Delta Airlines Flight 1141

Checklists were perceived as a nuisance and often read too fast

Every pilot knows they need flaps and lack of knowledge was therefore not a problem. Typical airline checklists had many non-critical items; pilots perceived them as a nuisance and often read them too fast. The accident investigators did not just blame the pilot’s checklist discipline they also found system deficiencies.

Ten years later, Swissair had a fire in the video entertainment system. Faced with heat and smoke, the pilots still circled and read the complex checklists. This took too long, they crashed and lost all onboard.

What did we learn?

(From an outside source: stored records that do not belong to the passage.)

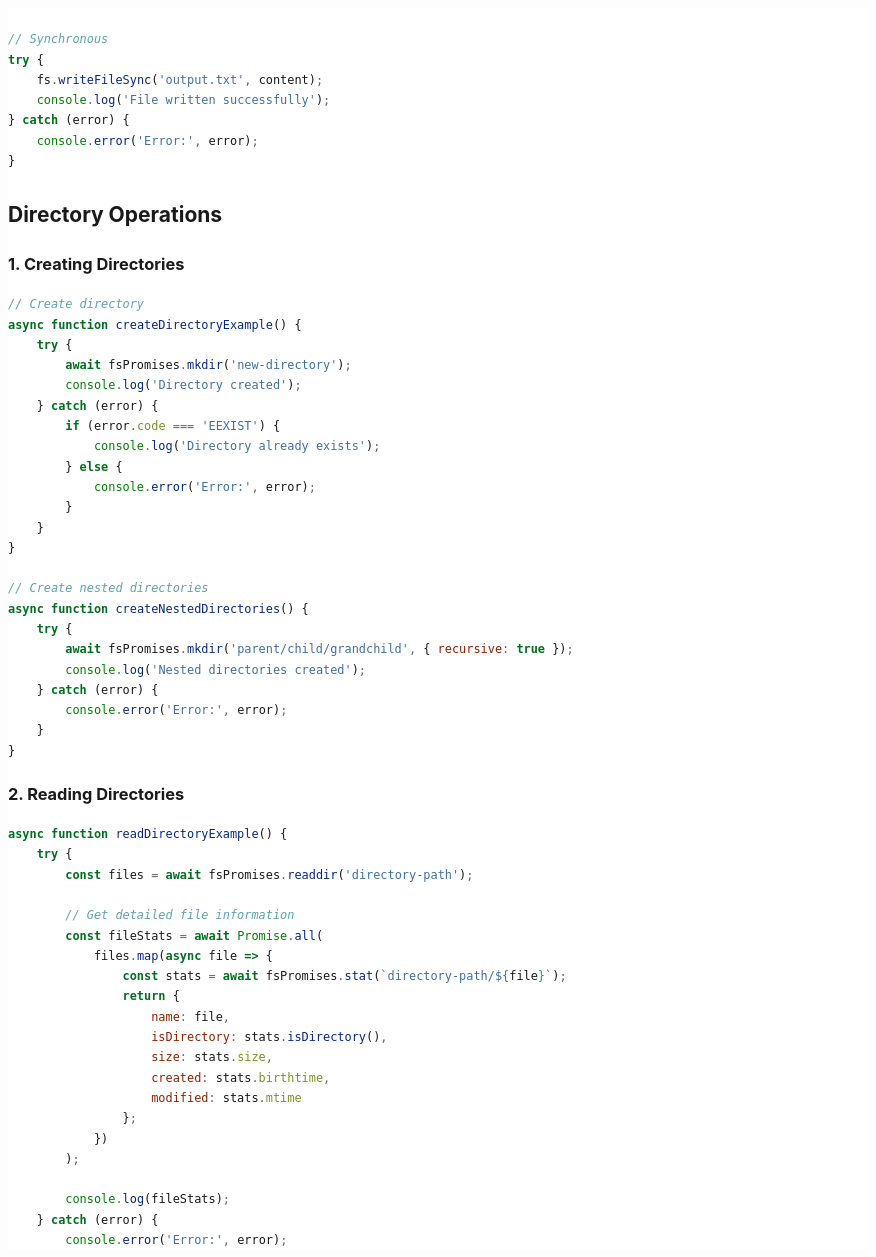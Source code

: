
 ```javascript

// Synchronous
try {
    fs.writeFileSync('output.txt', content);
    console.log('File written successfully');
} catch (error) {
    console.error('Error:', error);
}
```

## Directory Operations

### 1. Creating Directories
```javascript
// Create directory
async function createDirectoryExample() {
    try {
        await fsPromises.mkdir('new-directory');
        console.log('Directory created');
    } catch (error) {
        if (error.code === 'EEXIST') {
            console.log('Directory already exists');
        } else {
            console.error('Error:', error);
        }
    }
}

// Create nested directories
async function createNestedDirectories() {
    try {
        await fsPromises.mkdir('parent/child/grandchild', { recursive: true });
        console.log('Nested directories created');
    } catch (error) {
        console.error('Error:', error);
    }
}
```

### 2. Reading Directories
```javascript
async function readDirectoryExample() {
    try {
        const files = await fsPromises.readdir('directory-path');
        
        // Get detailed file information
        const fileStats = await Promise.all(
            files.map(async file => {
                const stats = await fsPromises.stat(`directory-path/${file}`);
                return {
                    name: file,
                    isDirectory: stats.isDirectory(),
                    size: stats.size,
                    created: stats.birthtime,
                    modified: stats.mtime
                };
            })
        );
        
        console.log(fileStats);
    } catch (error) {
        console.error('Error:', error);
```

Unnecessary complex checklists competes with common sense and experience. We made the checklist shorter. If unable the control the smoke or fire the pilots were quickly led to the final conclusion – to land as soon as possible. This might have saved Swissair’s passenger and crew.

Even the best make mistakes

Our new vision was a tight focus through concise simplicity. Checklists should not compensate for lack of experience or basic knowledge but for the fact that even the best can make mistakes. We only permitted “killer items” in the checklists based on (1) no interference with tasks and (2) risk assessment. A successful landing on the Hudson River showed the benefits of concise procedures and checklists. This permitted Captain Sullenberger to use his many years of experience to improvise during the 3.5 minutes he had to solve the impossible.

User-centered design

We had succeeded in making the good better. Engineers call this user-centered design. Economists use words like process management, lean and value stream analysis. I call it text washing with respect for professional competence. Objectives and principles are similar but the methods are very different.


Example of concise checklist for a B737

We used considerable resources to customize writing rules, which was more challenging than expected. We made process oriented procedures with more details behind checklists, all in concise telegram style.

Training people to write concise seemed easy but took time – regardless of the writer’s background. With old habits out of the way and some practice, most could write better and faster. This was a one-time investment.

The dialogue changed from checklists or not to the difference between poor and good checklists.

We had two aviation revolutions. The first was acceptance of human error and the need for checklists. The second was respect for competence through simplicity and concise text.

The dialogue changed from checklists or not to the difference between poor and good checklists. The first step is to define objectives. The next is to make a measurable standard for checklist design. The last is to train subject experts to write.

What is the biggest challenge?

Most support simplification but few have specific methods. Simplicity does not happen by itself – you must designed it and this require resources. Simplicity is abstract; it is easier to get funding for technical projects. To succeed we must put a value on simplicity


Accident Report: Delta Airlines Flight 1141, August 31st, 1988. NTSB, Washington, DC 1989.

Accident Report: Swissair Flight 111, September 2nd, 1998. TSB, Quebec 2003.

Accident Report: US Airways Flight 1549, January 15th, 2009. NTSB, Washington, DC 2010.